You’re going to have to define ‘what it’s worth’ if I’m to agree in part that any immoral actions are happening here. You’re assuming an ‘ought to’ here that appears to say “you must sell things for their proper value, otherwise you’re looking to harm others” which is a very big leap.
Define value and how we arrive at that value.
This doesn’t follow. I don’t have to accept your conclusion that the person is shady, especially when the implied moral duty needs serious refinement. I also begin with the assumption that no one is doing anything wrong until otherwise shown, so no.
That’s stupid. The defined assumed value is never the “least” someone would pay, usually it is the average reasonable price the average person is willing to pay.
You are purchasing an item based on BUYOUT, not BID, so how is value even related to minimum bid in the first place? Further bids are fluid until you hit the buyout price (assuming one exists), so value is entirely in flux and contingent upon any number of random bidders.
Second, if value is entirely what minimum bid says it is, which is entirely generated by the seller, then value is literally grounded in whatever the seller says it is.
It is done so in a fashion where they are selling their product, not only at a higher value, but because they are doing so in a way the human error could result in the purchase of their higher value item. Millions of transactions are going to happen on the AH, to believe each player is never going to make a mistake when clicking to purchase an item, well that’s just far fetched to say the least.
Now how they are doing it, is by trying to replicate a similar look of numbers to the standard purchase price on the AH, but that’s exactly how human error happens, “I thought I saw 9, and not 900.” “I coulda swore I clicked the one above that.” These are things you might hear from someone who makes that mistake. It is all a buyer beware type of deal, we all know that. But what are we having to be aware of? That’s the question.
The answer is, people, people are going to take advantage of you, so beware of what you purchase. Mistakes will happen, lessons will be learned, nothing to change, nothing to fix, just there are jerks out there, that will try and make a quick buck on you if you aren’t paying full attention, mislead you with whatever method they can for you to make this mistake.
To end it all, I started this off by calling another person on the forums shady for doing this. I can have my opinion and declared why I believe it is shady, after being asked why I thought so. Then I got a rebuttle on my opinion, saying it’s wrong. I haven’t heard anything to show me otherwise. I’m not trying to prove to you that it is shady, I know it’s shady. I don’t need to prove my opinion or belief, I just know what I feel, and that’s that. If that guy or you want to tell me otherwise, well prove it.
I should have said minimum buyout not minimum bid.
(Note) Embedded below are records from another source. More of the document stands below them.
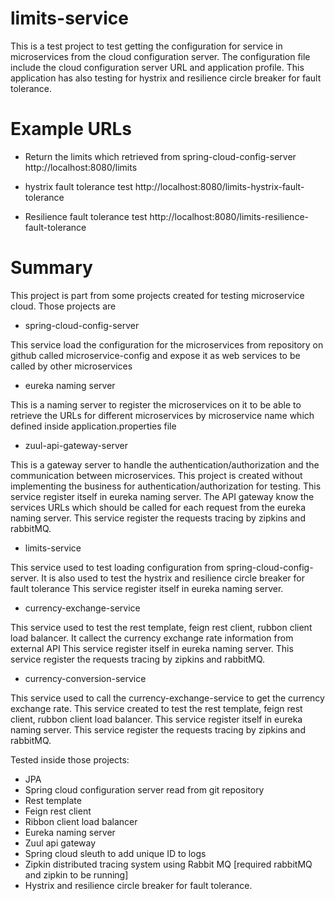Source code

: # limits-service
This is a test project to test getting the configuration for service in microservices from the cloud configuration server.
The configuration file include the cloud configuration server URL and application profile.
This application has also testing for hystrix and resilience circle breaker for fault tolerance.

# Example URLs

- Return the limits which retrieved from spring-cloud-config-server
http://localhost:8080/limits

- hystrix fault tolerance test
http://localhost:8080/limits-hystrix-fault-tolerance

- Resilience fault tolerance test
http://localhost:8080/limits-resilience-fault-tolerance

# Summary
This project is part from some projects created for testing microservice cloud. Those projects are
- spring-cloud-config-server

This service load the configuration for the microservices from repository on github called microservice-config and expose it as web services to be called by other microservices

- eureka naming server

This is a naming server to register the microservices on it to be able to
retrieve the URLs for different microservices by microservice name which defined inside application.properties file

- zuul-api-gateway-server

This is a gateway server to handle the authentication/authorization and the communication between microservices.
This project is created without implementing the business for authentication/authorization for testing.
This service register itself in eureka naming server.
The API gateway know the services URLs which should be called for each request from the eureka naming server.
This service register  the requests tracing by zipkins and rabbitMQ.
 
- limits-service

This service used to test loading configuration from spring-cloud-config-server. It is also used to test the hystrix and resilience circle breaker for fault tolerance
This service register itself in eureka naming server.

- currency-exchange-service

This service used to test the rest template, feign rest client, rubbon client load balancer. It callect the currency exchange rate information from external API
This service register itself in eureka naming server.
This service register  the requests tracing by zipkins and rabbitMQ.

- currency-conversion-service

This service used to call the currency-exchange-service to get the currency exchange rate.
This service created to test the rest template, feign rest client, rubbon client load balancer.
This service register itself in eureka naming server.
This service register  the requests tracing by zipkins and rabbitMQ.

Tested inside those projects:
- JPA
- Spring cloud configuration server read from git repository
- Rest template
- Feign rest client 
- Ribbon client load balancer
- Eureka naming server
- Zuul api gateway
- Spring cloud sleuth to add unique ID to logs
- Zipkin distributed tracing system using Rabbit MQ [required rabbitMQ and zipkin to be running]
- Hystrix and resilience circle breaker for fault tolerance.





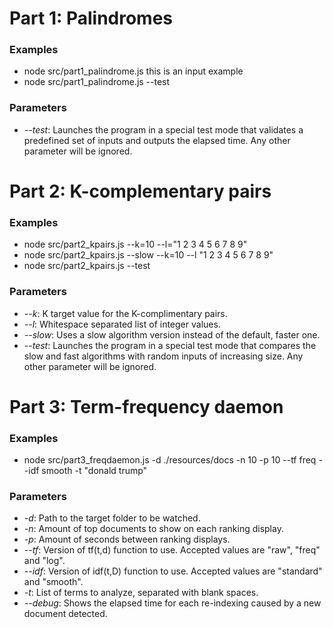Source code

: # Part 1: Palindromes

### Examples

* node src/part1_palindrome.js this is an input example
* node src/part1_palindrome.js --test

### Parameters

* *--test*: Launches the program in a special test mode that validates a predefined set of inputs and outputs the elapsed time. Any other parameter will be ignored.

# Part 2: K-complementary pairs

### Examples

* node src/part2_kpairs.js --k=10 --l="1 2 3 4 5 6 7 8 9"
* node src/part2_kpairs.js --slow --k=10 --l "1 2 3 4 5 6 7 8 9"
* node src/part2_kpairs.js --test

### Parameters

* *--k*: K target value for the K-complimentary pairs.
* *--l*: Whitespace separated list of integer values.
* *--slow*: Uses a slow algorithm version instead of the default, faster one.
* *--test*: Launches the program in a special test mode that compares the slow and fast algorithms with random inputs of increasing size. Any other parameter will be ignored.

# Part 3: Term-frequency daemon

### Examples

* node src/part3_freqdaemon.js -d ./resources/docs -n 10 -p 10 --tf freq --idf smooth -t "donald trump"

### Parameters

* *-d*: Path to the target folder to be watched.
* *-n*: Amount of top documents to show on each ranking display.
* *-p*: Amount of seconds between ranking displays.
* *--tf*: Version of tf(t,d) function to use. Accepted values are "raw", "freq" and "log".
* *--idf*: Version of idf(t,D) function to use. Accepted values are "standard" and "smooth".
* *-t*: List of terms to analyze, separated with blank spaces.
* *--debug*: Shows the elapsed time for each re-indexing caused by a new document detected.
The AH sorts buy bid instead of buyout.
People who are buying by buyout don’t care about minimum bid as they aren’t going to use that value anyways. The scam is that people abuse the sort order so their items, on a value the buyer doesn’t care about in the first place, appears at a quick glance to be the cheapest.
This is saying that up selling is immoral. If I price an item higher in the hopes someone buys it, I’m being immoral. This doesn’t follow at all, especially since “higher” is relative to what exactly? Everyone else? So it is entirely subjective? That makes for poor morals.
So this isn’t about value, it is about perception? This is a different argument which says ‘if your attempted sale can be confused for something it isn’t then it is an immoral act’ which is… umm… that’s not a good argument at all.
I’ve poked holes in your logic. I don’t find amoral (not to be confused with immoral) behavior to be shady, by definition. Unless you can establish some kind of moral ‘ought’ for me to test, there’s no duty to violate and no shadiness can occur.
Ahhhh.
Yes, a UI matter that is consistent for everyone if we don’t count addons.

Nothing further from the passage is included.